WORK ITEM: Filter the entries below, keeping only lines with the word "wtemp".

SUPPLIED ENTRIES:
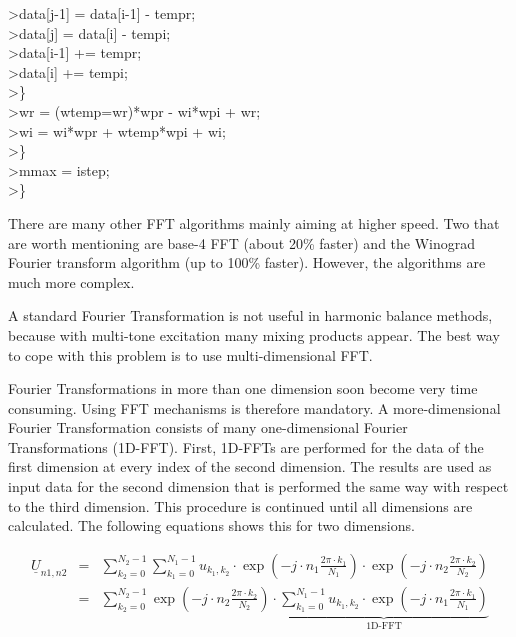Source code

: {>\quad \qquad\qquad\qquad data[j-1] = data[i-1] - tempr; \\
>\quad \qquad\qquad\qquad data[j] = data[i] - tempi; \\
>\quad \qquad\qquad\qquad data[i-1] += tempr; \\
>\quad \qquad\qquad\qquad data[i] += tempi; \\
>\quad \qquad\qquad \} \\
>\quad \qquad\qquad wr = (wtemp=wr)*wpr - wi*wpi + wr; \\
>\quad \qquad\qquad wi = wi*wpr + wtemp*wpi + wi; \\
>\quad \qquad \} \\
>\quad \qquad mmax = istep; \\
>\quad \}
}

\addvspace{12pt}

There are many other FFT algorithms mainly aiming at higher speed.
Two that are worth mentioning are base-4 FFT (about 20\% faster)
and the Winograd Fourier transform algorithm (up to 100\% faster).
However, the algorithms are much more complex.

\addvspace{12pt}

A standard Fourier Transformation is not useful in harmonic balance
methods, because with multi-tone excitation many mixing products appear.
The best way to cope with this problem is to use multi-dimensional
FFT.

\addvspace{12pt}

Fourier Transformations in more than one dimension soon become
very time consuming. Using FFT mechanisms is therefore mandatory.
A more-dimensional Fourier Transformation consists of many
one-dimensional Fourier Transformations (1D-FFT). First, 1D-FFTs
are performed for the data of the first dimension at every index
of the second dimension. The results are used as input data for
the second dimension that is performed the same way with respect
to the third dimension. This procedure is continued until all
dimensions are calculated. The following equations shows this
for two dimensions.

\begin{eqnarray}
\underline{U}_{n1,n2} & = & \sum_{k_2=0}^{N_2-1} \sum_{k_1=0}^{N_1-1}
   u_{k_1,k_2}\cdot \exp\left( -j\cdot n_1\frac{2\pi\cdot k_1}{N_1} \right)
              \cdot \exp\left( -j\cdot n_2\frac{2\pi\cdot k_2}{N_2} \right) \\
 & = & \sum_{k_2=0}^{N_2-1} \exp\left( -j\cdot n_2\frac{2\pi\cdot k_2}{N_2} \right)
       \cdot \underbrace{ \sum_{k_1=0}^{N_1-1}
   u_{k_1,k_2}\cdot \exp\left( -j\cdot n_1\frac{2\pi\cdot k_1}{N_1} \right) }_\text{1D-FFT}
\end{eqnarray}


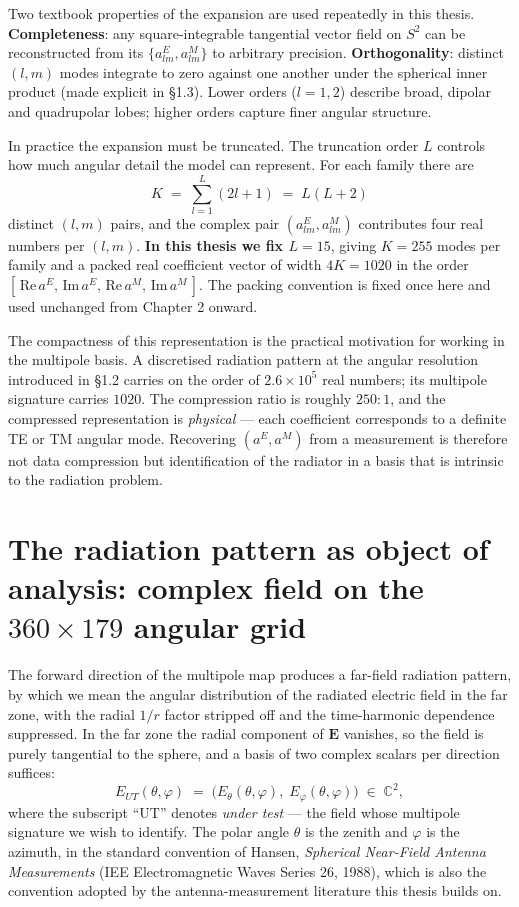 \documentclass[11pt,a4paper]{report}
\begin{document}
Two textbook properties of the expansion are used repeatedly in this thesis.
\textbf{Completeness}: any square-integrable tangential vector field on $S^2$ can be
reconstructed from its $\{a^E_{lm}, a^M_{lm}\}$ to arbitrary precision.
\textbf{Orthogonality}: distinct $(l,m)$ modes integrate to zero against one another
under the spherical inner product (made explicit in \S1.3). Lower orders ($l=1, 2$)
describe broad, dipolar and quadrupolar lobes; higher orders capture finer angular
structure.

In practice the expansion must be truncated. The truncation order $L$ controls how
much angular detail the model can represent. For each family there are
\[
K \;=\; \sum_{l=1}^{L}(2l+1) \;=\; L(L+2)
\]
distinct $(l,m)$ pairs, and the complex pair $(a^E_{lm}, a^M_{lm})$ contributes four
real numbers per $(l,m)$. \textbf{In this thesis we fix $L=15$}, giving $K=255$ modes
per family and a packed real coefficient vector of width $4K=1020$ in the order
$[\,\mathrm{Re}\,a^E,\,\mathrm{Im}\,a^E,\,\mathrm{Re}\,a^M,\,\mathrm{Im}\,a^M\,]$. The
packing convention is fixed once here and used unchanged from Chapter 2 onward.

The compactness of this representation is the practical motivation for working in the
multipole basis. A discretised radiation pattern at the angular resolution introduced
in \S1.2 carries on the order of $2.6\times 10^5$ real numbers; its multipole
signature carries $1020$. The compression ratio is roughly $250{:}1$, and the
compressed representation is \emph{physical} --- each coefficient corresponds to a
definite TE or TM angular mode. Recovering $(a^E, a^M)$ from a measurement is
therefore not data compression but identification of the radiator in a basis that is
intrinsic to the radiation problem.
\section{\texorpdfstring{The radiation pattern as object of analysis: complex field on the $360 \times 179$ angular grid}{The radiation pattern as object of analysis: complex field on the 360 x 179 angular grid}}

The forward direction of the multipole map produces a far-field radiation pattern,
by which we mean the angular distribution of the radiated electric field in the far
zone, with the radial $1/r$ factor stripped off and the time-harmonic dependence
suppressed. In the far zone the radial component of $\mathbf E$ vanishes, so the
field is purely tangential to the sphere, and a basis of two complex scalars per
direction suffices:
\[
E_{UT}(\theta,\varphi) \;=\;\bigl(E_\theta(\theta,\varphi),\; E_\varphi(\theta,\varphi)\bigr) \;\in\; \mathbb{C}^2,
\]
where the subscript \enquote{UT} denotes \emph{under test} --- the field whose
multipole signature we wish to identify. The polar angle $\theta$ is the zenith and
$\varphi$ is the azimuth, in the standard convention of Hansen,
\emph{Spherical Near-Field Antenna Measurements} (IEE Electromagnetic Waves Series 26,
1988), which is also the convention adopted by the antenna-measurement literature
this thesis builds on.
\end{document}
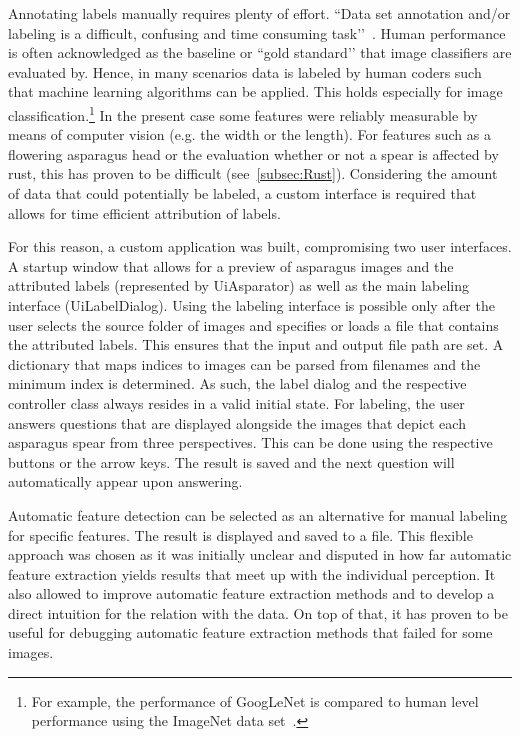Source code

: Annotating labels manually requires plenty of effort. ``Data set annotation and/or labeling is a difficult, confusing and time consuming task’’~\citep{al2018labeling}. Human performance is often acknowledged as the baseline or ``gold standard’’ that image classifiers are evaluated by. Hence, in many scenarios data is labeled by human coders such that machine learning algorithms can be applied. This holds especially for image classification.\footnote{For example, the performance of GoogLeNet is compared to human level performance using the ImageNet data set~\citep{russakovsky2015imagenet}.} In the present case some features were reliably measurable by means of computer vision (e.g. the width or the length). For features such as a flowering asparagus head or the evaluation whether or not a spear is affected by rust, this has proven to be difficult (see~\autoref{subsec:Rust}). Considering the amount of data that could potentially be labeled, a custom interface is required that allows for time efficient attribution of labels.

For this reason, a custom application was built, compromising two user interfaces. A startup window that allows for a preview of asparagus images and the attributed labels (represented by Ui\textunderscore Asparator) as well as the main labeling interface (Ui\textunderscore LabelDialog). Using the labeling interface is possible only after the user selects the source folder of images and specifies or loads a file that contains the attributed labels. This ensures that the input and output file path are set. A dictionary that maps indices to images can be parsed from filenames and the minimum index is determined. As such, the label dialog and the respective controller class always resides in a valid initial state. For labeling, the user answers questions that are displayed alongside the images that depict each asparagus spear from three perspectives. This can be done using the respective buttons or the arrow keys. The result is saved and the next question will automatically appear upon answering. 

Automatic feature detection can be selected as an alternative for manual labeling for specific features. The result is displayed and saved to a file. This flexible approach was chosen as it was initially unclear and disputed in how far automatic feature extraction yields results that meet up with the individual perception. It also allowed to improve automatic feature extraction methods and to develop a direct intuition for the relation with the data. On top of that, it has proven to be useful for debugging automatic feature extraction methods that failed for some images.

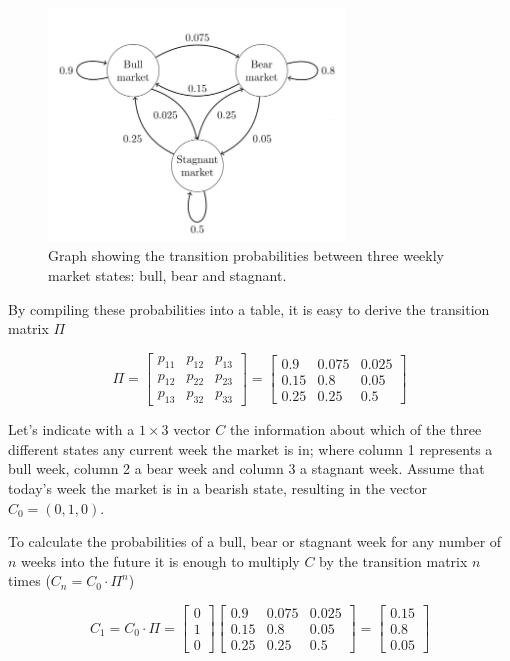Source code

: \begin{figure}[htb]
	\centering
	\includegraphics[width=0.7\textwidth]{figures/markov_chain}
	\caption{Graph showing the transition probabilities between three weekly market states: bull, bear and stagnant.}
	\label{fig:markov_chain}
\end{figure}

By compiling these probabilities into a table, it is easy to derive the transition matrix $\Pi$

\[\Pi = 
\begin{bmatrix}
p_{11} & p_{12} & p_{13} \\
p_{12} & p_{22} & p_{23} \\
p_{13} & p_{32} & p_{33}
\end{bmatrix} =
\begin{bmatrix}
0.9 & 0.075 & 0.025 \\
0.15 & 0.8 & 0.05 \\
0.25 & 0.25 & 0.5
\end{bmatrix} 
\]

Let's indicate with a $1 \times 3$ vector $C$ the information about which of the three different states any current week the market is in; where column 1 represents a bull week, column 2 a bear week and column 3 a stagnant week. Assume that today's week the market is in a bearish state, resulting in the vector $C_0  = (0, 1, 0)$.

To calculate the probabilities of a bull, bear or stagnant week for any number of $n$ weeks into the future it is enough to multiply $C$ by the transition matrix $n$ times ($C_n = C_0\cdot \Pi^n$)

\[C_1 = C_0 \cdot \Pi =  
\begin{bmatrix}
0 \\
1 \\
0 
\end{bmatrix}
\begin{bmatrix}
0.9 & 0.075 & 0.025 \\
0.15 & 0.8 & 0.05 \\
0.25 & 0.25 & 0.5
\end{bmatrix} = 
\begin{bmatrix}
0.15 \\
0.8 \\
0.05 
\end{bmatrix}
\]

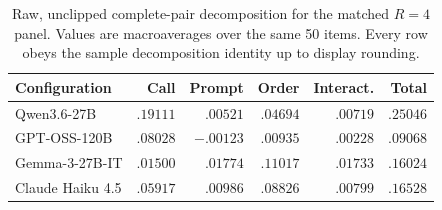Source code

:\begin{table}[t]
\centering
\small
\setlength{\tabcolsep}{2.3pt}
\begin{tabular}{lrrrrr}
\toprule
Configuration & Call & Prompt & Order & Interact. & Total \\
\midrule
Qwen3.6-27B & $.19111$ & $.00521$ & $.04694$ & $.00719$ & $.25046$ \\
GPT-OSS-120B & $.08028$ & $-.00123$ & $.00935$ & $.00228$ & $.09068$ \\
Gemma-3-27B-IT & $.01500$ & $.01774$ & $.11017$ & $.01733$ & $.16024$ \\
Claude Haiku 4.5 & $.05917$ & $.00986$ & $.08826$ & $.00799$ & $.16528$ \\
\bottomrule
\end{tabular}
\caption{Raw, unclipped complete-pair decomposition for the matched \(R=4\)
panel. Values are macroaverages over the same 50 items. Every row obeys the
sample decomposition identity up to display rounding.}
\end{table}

YOUR RESPONSE:
>\quad \qquad\qquad wr = (wtemp=wr)*wpr - wi*wpi + wr; \\
>\quad \qquad\qquad wi = wi*wpr + wtemp*wpi + wi; \\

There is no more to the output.